また、ローゼズが活動を休止していた間、ベースのマニがプライマル・スクリームに参加していたという関係もあるのです(マニはその後、ローゼズ再結成に合流)。
プライマル・スクリームは、ジーザス&メリーチェインで一時期ドラムを叩いていたボビー・ギレスピーを中心とするグループ。
ポストパンク、セカンド・サマー・オブ・ラブの空気を呼吸し、レイヴシーンで活躍。さまざまに音楽性を変化させながら、現在にいたるまで活動を続けています。
そのプライマル・スクリームのVanishing Point というアルバムに、Star は収録されています。
「権利のために立ち上がったすべての人々に捧げる」というこの歌は、プライマルらしいラディカリズムが表明された曲といえるでしょう。
曲中には、ローザ・パークス、キング牧師、マルコムXといった人たちの名前が出てきて、次のように歌われます。
彼らは示してくれた
僕たちには力があることを
僕たちがどんな変化をもたらすことができるかを
社会を変えるためには
法律を変えなきゃならないんだ
彼らの肉体は消えても
その魂は生き続けている
このあたりは、以前このブログで紹介したU2の Pride と重なるメッセージかもしれません。
キング牧師を歌ったあの曲で、ボノは「彼らはあなたの命を奪ったが、魂を奪うことはできなかった」と歌っています。
そして、サビではこう歌われます。
Every brother is a star.
Every sister is a star.
このフレーズは、どうもいい訳が思いつきません。
どう訳しても、いっていることのニュアンスは伝わらないような……ただ、この原文から、いわんとしていることは十分に伝わると思います。
歌の最後の部分は、こんな感じです。
夢見る者たち 反逆する魂 そして未来の日々のために
勇敢で 強くあれ
戦い続けろ
混沌の中でも自分を見失うな
イングランドの女王
これほどのアナーキストはいない
ある人にとっての“自由の戦士”は
他の誰かにとってはテロリストなのさ
この歌一つとってもわかるように、プライマル・スクリームはかなり政治的にラディカルなところがあります。

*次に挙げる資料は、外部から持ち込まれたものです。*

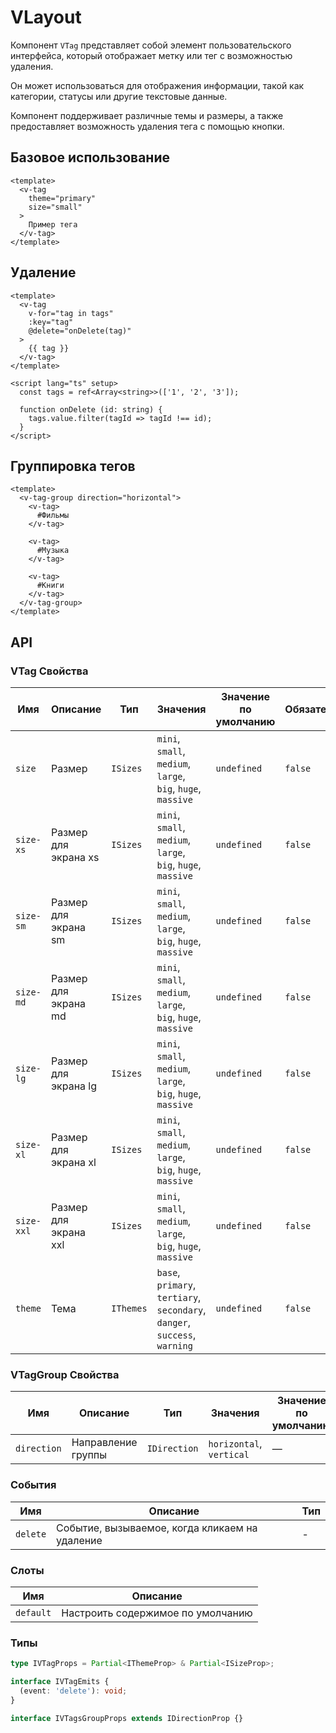 # VLayout

Компонент `VTag` представляет собой элемент пользовательского интерфейса, который отображает метку или тег с возможностью удаления. 

Он может использоваться для отображения информации, такой как категории, статусы или другие текстовые данные. 

Компонент поддерживает различные темы и размеры, а также предоставляет возможность удаления тега с помощью кнопки.

## Базовое использование
```vue
<template>
  <v-tag
    theme="primary"
    size="small"
  >
    Пример тега
  </v-tag>
</template>
```

## Удаление
```vue
<template>
  <v-tag 
    v-for="tag in tags"
    :key="tag"
    @delete="onDelete(tag)"
  >
    {{ tag }}
  </v-tag>
</template>

<script lang="ts" setup>
  const tags = ref<Array<string>>(['1', '2', '3']);
  
  function onDelete (id: string) {
    tags.value.filter(tagId => tagId !== id);
  }
</script>
```

## Группировка тегов
```vue
<template>
  <v-tag-group direction="horizontal">
    <v-tag>
      #Фильмы
    </v-tag>

    <v-tag>
      #Музыка
    </v-tag>

    <v-tag>
      #Книги
    </v-tag>
  </v-tag-group>
</template>
```

## API

### VTag Свойства
| Имя           | Описание              | Тип       | Значения                                                                   | Значение по умолчанию | Обязательно |  
|---------------|-----------------------|-----------|----------------------------------------------------------------------------|-----------------------|-------------|
| `size`        | Размер                | `ISizes`  | `mini`, `small`, `medium`, `large`, `big`, `huge`, `massive`               | `undefined`           | `false`     |
| `size-xs`     | Размер для экрана xs  | `ISizes`  | `mini`, `small`, `medium`, `large`, `big`, `huge`, `massive`               | `undefined`           | `false`     |
| `size-sm`     | Размер для экрана sm  | `ISizes`  | `mini`, `small`, `medium`, `large`, `big`, `huge`, `massive`               | `undefined`           | `false`     |
| `size-md`     | Размер для экрана md  | `ISizes`  | `mini`, `small`, `medium`, `large`, `big`, `huge`, `massive`               | `undefined`           | `false`     |
| `size-lg`     | Размер для экрана lg  | `ISizes`  | `mini`, `small`, `medium`, `large`, `big`, `huge`, `massive`               | `undefined`           | `false`     |
| `size-xl`     | Размер для экрана xl  | `ISizes`  | `mini`, `small`, `medium`, `large`, `big`, `huge`, `massive`               | `undefined`           | `false`     |
| `size-xxl`    | Размер для экрана xxl | `ISizes`  | `mini`, `small`, `medium`, `large`, `big`, `huge`, `massive`               | `undefined`           | `false`     |
| `theme`       | Тема                  | `IThemes` | `base`, `primary`, `tertiary`, `secondary`, `danger`, `success`, `warning` | `undefined`           | `false`     |

### VTagGroup Свойства
| Имя         | Описание           | Тип          | Значения                 | Значение по умолчанию | Обязательно | 
|-------------|--------------------|--------------|--------------------------|-----------------------|-------------|
| `direction` | Направление группы | `IDirection` | `horizontal`, `vertical` | —                     | `true`      |

### События
| Имя      | Описание                                       | Тип |
|----------|------------------------------------------------|-----|
| `delete` | Событие, вызываемое, когда кликаем на удаление | -   |

### Слоты
| Имя       | Описание                          |
|-----------|-----------------------------------|
| `default` | Настроить содержимое по умолчанию |

### Типы
```typescript
type IVTagProps = Partial<IThemeProp> & Partial<ISizeProp>;

interface IVTagEmits {
  (event: 'delete'): void;
}

interface IVTagsGroupProps extends IDirectionProp {}
```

そういうスタンスは、ストーン・ローゼズともつながるところがあるでしょう。ローゼズはいくらか微温的なところがありますが、プライマル・スクリームは過激な歌をいっぱい歌ってます。
たとえば、Swastika Eyes なんかはそれがはっきりしている曲の一つでしょう。
Swastika というのはナチの鉤十字のことですが、こういうかたちで資本主義社会を批判しているわけです。
私個人としては、ロッカーならこれぐらいやってほしいと思いますね。
こういう抵抗があるからこそ資本主義は人間のすべてを侵食できないのであって、そういう意味からも、ロックという反抗が必要なんだと思います。